Now let’s look at another way to link sites using the code of a webpage.
Code and analytics
This approach, first discovered by Lawrence Alexander, begins with viewing the source code of a webpage and then searching within it to see if you can locate a Google Analytics and/or Google AdSense code. These are hugely popular products from Google that, respectively, enable a site owner to track the stats of a website or earn money from ads. Once integrated into a site, every webpage will have a unique ID linked to the owner’s Analytics or AdSense account. If someone is running multiple sites, they often use the same Analytics or AdSense account to manage them. This provides an investigator with the opportunity to connect seemingly separate sites by finding the same ID in the source code. Fortunately, it’s easy to do.
First, go to your target website. Let’s use dentondaily.com. In Chrome for Mac, select the “View” menu then “Developer” and “View Source.” This opens a new tab with the page’s source code. (On Chrome for PC, press ctrl-U.)
All Google Analytics IDs begin with “ua-” and then have a string of numbers. AdSense IDs have “pub-” and a string of numbers. You can locate then in the source code by simply doing a “find” on the page. On a Mac, type command-F; on a PC it’s ctrl-F. This brings up a small search box. Enter “ua-” or “pub-” and then you’ll see any IDs within the page.
If you find an ID, copy it and paste it into the search box in services such as SpyOnWeb, DNSlytics, NerdyData or AnalyzeID. Note that you often receive different results from each service, so it’s important to test an ID and compare the results. In the below image, you can see SpyOnWeb found three domains with the same AdSense ID, but DNSlytics and AnalyzeID found several more.
Sometimes a site had an ID in the past but it’s no longer present. That’s why it’s essential to use the same view source approach on any other sites that allegedly have these IDs listed to confirm they’re present. Note that AdSense and Analytics IDs are still present in the archived version of a site in the Wayback Machine. So if you don’t find an ID on a live site, be sure to check the Wayback Machine.
All of these services deliver some results for free. But it’s often necessary to pay to receive the full results, particularly if your ID is present on a high number of other sites.

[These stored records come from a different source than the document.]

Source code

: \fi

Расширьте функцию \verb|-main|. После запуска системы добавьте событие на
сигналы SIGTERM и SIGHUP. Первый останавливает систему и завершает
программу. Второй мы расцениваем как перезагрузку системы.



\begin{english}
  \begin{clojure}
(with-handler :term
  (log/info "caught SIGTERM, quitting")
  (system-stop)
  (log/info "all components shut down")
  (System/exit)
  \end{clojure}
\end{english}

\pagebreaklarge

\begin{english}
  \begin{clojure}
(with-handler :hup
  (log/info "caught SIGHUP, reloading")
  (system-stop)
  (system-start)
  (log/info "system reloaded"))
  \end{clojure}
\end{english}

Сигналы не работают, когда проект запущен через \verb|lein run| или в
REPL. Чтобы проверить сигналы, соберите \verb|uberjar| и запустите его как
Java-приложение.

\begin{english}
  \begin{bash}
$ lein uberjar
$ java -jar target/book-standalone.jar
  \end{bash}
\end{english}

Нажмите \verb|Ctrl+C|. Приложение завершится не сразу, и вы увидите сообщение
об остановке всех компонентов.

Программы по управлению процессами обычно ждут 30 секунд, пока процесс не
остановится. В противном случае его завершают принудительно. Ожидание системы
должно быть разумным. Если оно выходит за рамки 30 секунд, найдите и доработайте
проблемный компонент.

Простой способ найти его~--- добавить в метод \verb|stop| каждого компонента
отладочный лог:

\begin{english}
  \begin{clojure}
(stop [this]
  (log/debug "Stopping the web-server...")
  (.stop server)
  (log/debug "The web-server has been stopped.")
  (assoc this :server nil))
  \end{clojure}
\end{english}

While investigating the ad fraud scheme with front companies like Atoses, I was interested in a company called FLY Apps. I looked at the source code of its one-page website and near the top of the site’s code I saw the word “Loocrum” in plain text (emphasis added):
Googling that word brought up a company called Loocrum that used the exact same website design as FLY Apps, and had some of the same content. A whois search revealed that the email address used to register loocrum.com had also been used to register other shell companies I previously identified in the scheme. This connection between FLY Apps and Loocrum provided important additional evidence that the four men running FLY Apps were linked to this overall scheme. And it was revealed by simply scrolling through the source code looking for plain text words that seemed out of place.
Even with all of the above approaches and tools under your belt, you might sometimes feel as though you’ve hit a dead end. But there’s often another way to find connections or avenues for further investigation on a website. Click every link, study the content, read the source code, see who’s credited the site, see who’s sharing it, and examine anything else you can think of to reveal what’s really going on.